# The problem
Write out exactly the lines below that run from the one containing "would also move" through the one containing "then decreases, so", both included, with no other lines.

# Dataset entries

- Opening Delimiter -

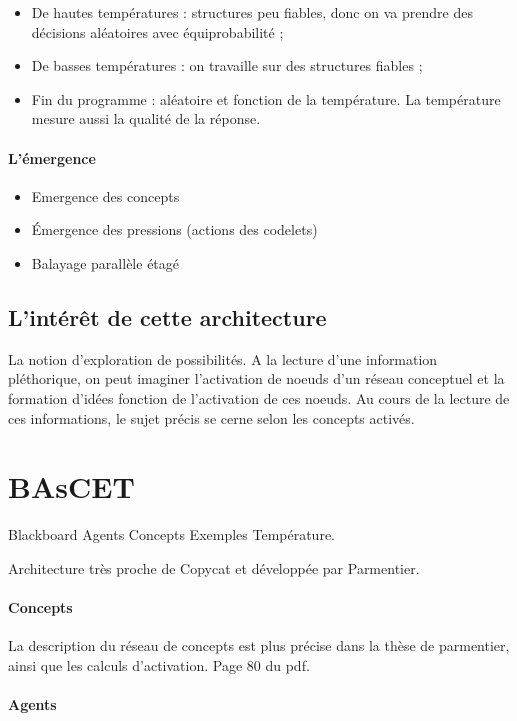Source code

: \documentclass{article}           %
\begin{document}
\begin{itemize}
 \item De hautes températures : structures peu fiables, donc on va prendre des décisions aléatoires avec équiprobabilité ;
 \item De basses températures : on travaille sur des structures fiables ;
 \item Fin du programme : aléatoire et fonction de la température. La température mesure aussi la qualité de la réponse.
\end{itemize}

\paragraph{L'émergence}
\begin{itemize}
 \item Emergence des concepts
 \item Émergence des pressions (actions des codelets)
 \item Balayage parallèle étagé
\end{itemize}


\subsection{L'intérêt de cette architecture}
La notion d'exploration de possibilités. A la lecture d'une information pléthorique, on peut imaginer l'activation de noeuds d'un réseau conceptuel et la formation d'idées fonction de l'activation de ces noeuds. Au cours de la lecture de ces informations, le sujet précis se cerne selon les concepts activés.

\section{BAsCET}
Blackboard Agents Concepts Exemples Température.

Architecture très proche de Copycat et développée par Parmentier.

\paragraph{Concepts}
La description du réseau de concepts est plus précise dans la thèse de parmentier, ainsi que les calculs d'activation. Page 80 du pdf.

\paragraph{Agents}
\end{document}
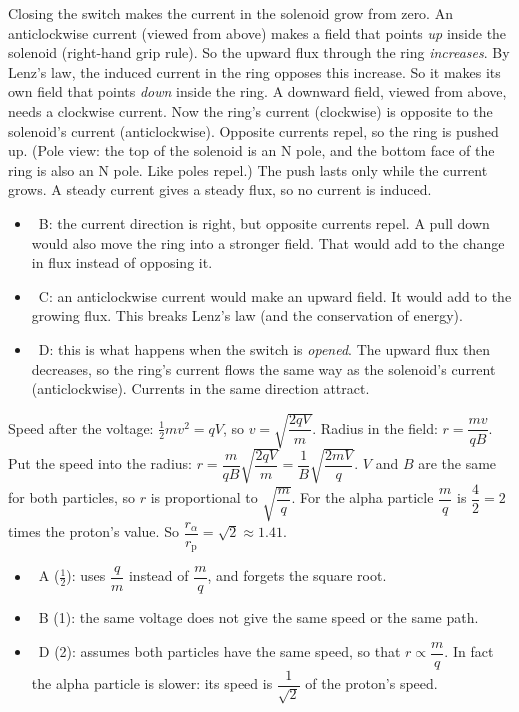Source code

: \begin{practiceanswers}
\begin{practiceans}
  Closing the switch makes the current in the solenoid grow from zero. An anticlockwise
  current (viewed from above) makes a field that points \emph{up} inside the solenoid
  (right-hand grip rule). So the upward flux through the ring \emph{increases}. By Lenz's
  law, the induced current in the ring opposes this increase. So it makes its own field
  that points \emph{down} inside the ring. A downward field, viewed from above, needs a
  clockwise current. Now the ring's current (clockwise) is opposite to the solenoid's
  current (anticlockwise). Opposite currents repel, so the ring is pushed up. (Pole view: the
  top of the solenoid is an N pole, and the bottom face of the ring is also an N pole. Like
  poles repel.) The push lasts only while the current grows. A steady current gives a steady
  flux, so no current is induced.
  \begin{itemize}
    \item \xmark\ B: the current direction is right, but opposite currents repel. A pull down
          would also move the ring into a stronger field. That would add to the change in
          flux instead of opposing it.
    \item \xmark\ C: an anticlockwise current would make an upward field. It would add to
          the growing flux. This breaks Lenz's law (and the conservation of energy).
    \item \xmark\ D: this is what happens when the switch is \emph{opened}. The upward flux
          then decreases, so the ring's current flows the same way as the solenoid's
          current (anticlockwise). Currents in the same direction attract.
  \end{itemize}
\end{practiceans}

\begin{practiceans}
  Speed after the voltage: $\frac{1}{2}mv^2 = qV$, so $v = \sqrt{\dfrac{2qV}{m}}$. Radius
  in the field: $r = \dfrac{mv}{qB}$. Put the speed into the radius:
  $r = \dfrac{m}{qB}\sqrt{\dfrac{2qV}{m}} = \dfrac{1}{B}\sqrt{\dfrac{2mV}{q}}$.
  $V$ and $B$ are the same for both particles, so $r$ is proportional to
  $\sqrt{\dfrac{m}{q}}$. For the alpha particle $\dfrac{m}{q}$ is
  $\dfrac{4}{2} = 2$ times the proton's value. So
  $\dfrac{r_\alpha}{r_\mathrm{p}} = \sqrt{2} \approx 1.41$.
  \begin{itemize}
    \item \xmark\ A ($\frac{1}{2}$): uses $\dfrac{q}{m}$ instead of $\dfrac{m}{q}$, and
          forgets the square root.
    \item \xmark\ B (1): the same voltage does not give the same speed or the same path.
    \item \xmark\ D (2): assumes both particles have the same speed, so that
          $r \propto \dfrac{m}{q}$. In fact the alpha particle is slower: its speed is
          $\dfrac{1}{\sqrt{2}}$ of the proton's speed.
  \end{itemize}
\end{practiceans}


\end{practiceanswers}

- Closing Delimiter -

# Response to the exercise
          would also move the ring into a stronger field. That would add to the change in
          flux instead of opposing it.
    \item \xmark\ C: an anticlockwise current would make an upward field. It would add to
          the growing flux. This breaks Lenz's law (and the conservation of energy).
    \item \xmark\ D: this is what happens when the switch is \emph{opened}. The upward flux
          then decreases, so the ring's current flows the same way as the solenoid's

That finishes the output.